If all you do is glue the face joints of the 2 sections of a project then he's correct the biscuit basically facilitates alignment. If you spread glue into the biscuit slots as well as the face joints then you are increasing the depth/area of the glue surface.

A biscuit joint is little different than a tongue and groove joint when the slots are glued.


----------



## curiousgeorge (Nov 6, 2006)

Ghidrah said:


> Like Curious George says apples to oranges when comparing the 2 units. I use both when cabinet making, however I disagree on the strengthening of the joint.
> 
> If all you do is glue the face joints of the 2 sections of a project then he's correct the biscuit basically facilitates alignment. If you spread glue into the biscuit slots as well as the face joints then you are increasing the depth/area of the glue surface.
> 
> A biscuit joint is little different than a tongue and groove joint when the slots are glued.
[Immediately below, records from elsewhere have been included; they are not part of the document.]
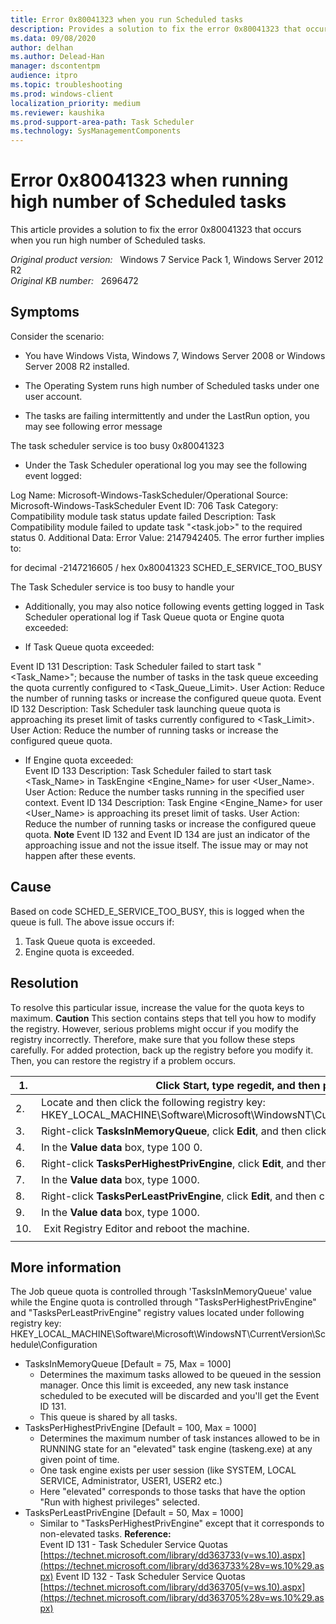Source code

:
 ```yaml
---
title: Error 0x80041323 when you run Scheduled tasks
description: Provides a solution to fix the error 0x80041323 that occurs when you run high number of Scheduled tasks.
ms.data: 09/08/2020
author: delhan
ms.author: Delead-Han
manager: dscontentpm
audience: itpro
ms.topic: troubleshooting
ms.prod: windows-client
localization_priority: medium
ms.reviewer: kaushika
ms.prod-support-area-path: Task Scheduler
ms.technology: SysManagementComponents
---
```

# Error 0x80041323 when running high number of Scheduled tasks

This article provides a solution to fix the error 0x80041323 that occurs when you run high number of Scheduled tasks.

_Original product version:_ &nbsp; Windows 7 Service Pack 1, Windows Server 2012 R2  
_Original KB number:_ &nbsp; 2696472

## Symptoms

Consider the scenario:
- You have Windows Vista, Windows 7, Windows Server 2008 or Windows Server 2008 R2 installed.

- The Operating System runs high number of Scheduled tasks under one user account.

- The tasks are failing intermittently and under the LastRun option, you may see following error message

 The task scheduler service is too busy 0x80041323 
- Under the Task Scheduler operational log you may see the following event logged:

Log Name: Microsoft-Windows-TaskScheduler/Operational
Source: Microsoft-Windows-TaskScheduler
Event ID: 706
Task Category: Compatibility module task status update failed
Description: Task Compatibility module failed to update task "<task.job>" to the required status 0. Additional Data: Error Value: 2147942405.
The error further implies to:

for decimal -2147216605 / hex 0x80041323
SCHED_E_SERVICE_TOO_BUSY

The Task Scheduler service is too busy to handle your 
- Additionally, you may also notice following events getting logged in Task Scheduler operational log if Task Queue quota or Engine quota exceeded:

- If Task Queue quota exceeded: 

Event ID 131
Description: Task Scheduler failed to start task "<Task_Name>"; because the number of tasks in the task queue exceeding the quota currently configured to <Task_Queue_Limit>.
User Action: Reduce the number of running tasks or increase the configured queue quota.
Event ID 132
Description: Task Scheduler task launching queue quota is approaching its preset limit of tasks currently configured to <Task_Limit>.
User Action: Reduce the number of running tasks or increase the configured queue quota.

- If Engine quota exceeded:  
Event ID 133
Description: Task Scheduler failed to start task <Task_Name> in TaskEngine <Engine_Name> for user <User_Name>.
User Action: Reduce the number tasks running in the specified user context.
Event ID 134
Description: Task Engine <Engine_Name> for user <User_Name> is approaching its preset limit of tasks.
User Action: Reduce the number of running tasks or increase the configured queue quota. 
 **Note** Event ID 132 and Event ID 134 are just an indicator of the approaching issue and not the issue itself. The issue may or may not happen after these events.

## Cause

Based on code SCHED_E_SERVICE_TOO_BUSY, this is logged when the queue is full. The above issue occurs if: 
1. Task Queue quota is exceeded.
2. Engine quota is exceeded.

## Resolution

To resolve this particular issue, increase the value for the quota keys to maximum.
 **Caution** This section contains steps that tell you how to modify the registry. However, serious problems might occur if you modify the registry incorrectly. Therefore, make sure that you follow these steps carefully. For added protection, back up the registry before you modify it. Then, you can restore the registry if a problem occurs.

|1.|Click **Start**, type **regedit,** and then press ENTER|
|---|---|
|2.|Locate and then click the following registry key:<br/> HKEY_LOCAL_MACHINE\Software\Microsoft\WindowsNT\CurrentVersion\Schedule\Configuration|
|3.|Right-click **TasksInMemoryQueue**, click **Edit**, and then click **Modify**.|
|4.|In the **Value data** box, type 100 0.|
|6.|Right-click **TasksPerHighestPrivEngine**, click **Edit**, and then click **Modify**.|
|7.|In the **Value data** box, type 1000.|
|8.|Right-click **TasksPerLeastPrivEngine**, click **Edit**, and then click **Modify**.|
|9.|In the **Value data** box, type 1000.|
|10.| Exit Registry Editor and reboot the machine.|
|||

## More information

The Job queue quota is controlled through 'TasksInMemoryQueue' value while the Engine quota is controlled through "TasksPerHighestPrivEngine" and "TasksPerLeastPrivEngine" registry values located under following registry key:
HKEY_LOCAL_MACHINE\Software\Microsoft\WindowsNT\CurrentVersion\Schedule\Configuration
- TasksInMemoryQueue [Default = 75, Max = 1000]
  - Determines the maximum tasks allowed to be queued in the session manager. Once this limit is exceeded, any new task instance scheduled to be executed will be discarded and you'll get the Event ID 131.
  - This queue is shared by all tasks.
- TasksPerHighestPrivEngine [Default = 100, Max = 1000]
  - Determines the maximum number of task instances allowed to be in RUNNING state for an "elevated" task engine (taskeng.exe) at any given point of time.
  - One task engine exists per user session (like SYSTEM, LOCAL SERVICE, Administrator, USER1, USER2 etc.)
  - Here "elevated" corresponds to those tasks that have the option "Run with highest privileges" selected.
- TasksPerLeastPrivEngine [Default = 50, Max = 1000]
  - Similar to "TasksPerHighestPrivEngine" except that it corresponds to non-elevated tasks.
 **Reference:**  
Event ID 131 - Task Scheduler Service Quotas
 [https://technet.microsoft.com/library/dd363733(v=ws.10).aspx](https://technet.microsoft.com/library/dd363733%28v=ws.10%29.aspx) 
Event ID 132 - Task Scheduler Service Quotas
 [https://technet.microsoft.com/library/dd363705(v=ws.10).aspx](https://technet.microsoft.com/library/dd363705%28v=ws.10%29.aspx)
I did not say it didn't add any strength. I said it didn't appreciably add strength. Tests have proven that the biscuit joint is probably the weakest of all except maybe the butt joint.


----------



## bobj3 (Jan 17, 2006)

Hi Guys

Just my 2 cents

Glue is glue and that is all it is. but if you put in a mechanical fastener, (pocket screw) the joint will not let the glue joint break down... it's like if you left the clamp in place,that you can't do with the biscuits way...

==============


----------



## RStaron (Sep 25, 2009)

bobj3 said:


> Hi Ron
> 
> The older model ( 2000 ) is better than the newer one
> 
> =============


The one I have is older than that even. It's a K-2


----------



## Hamlin (Dec 25, 2005)

If all you're after is strength in a joint, then either use the T&G or M&T methods. But, this takes away from the OP which is, biscuit joint or pocket hole jig. The fastest and easiest is the PHJ.


----------



## waynoe (Sep 29, 2004)

I use both. I have a kreg master system and I use it when ever I can. It's fast and makes a very strong joint. I tend to glue up a lot of panels and I like to use the biscut jointer for that, it helps with alignment like everyone says and anything that creates less sanding and planing I like. Wether or not it makes the joint stronger I don't know, I feel that it does. I don't ever remember having joints fail (but the memories not as good as it used to be) modern glues hold well. Failures in my experience are more likely to be along the grain than the glue joint.
If you could only afford one I would choose the pocket hole jig. You don't really need biscuts to join panels, for me it just makes the job easier.
Wayne


----------



## Schechner (Oct 13, 2009)

My answer is: both. I agree with Ken that they both have their unique uses. The only place I would find them interchangeable is assembling a face frame. The pocket holes would be hidden, and the frame doesn't lend any strength to the unit, so the biscuits would suffice.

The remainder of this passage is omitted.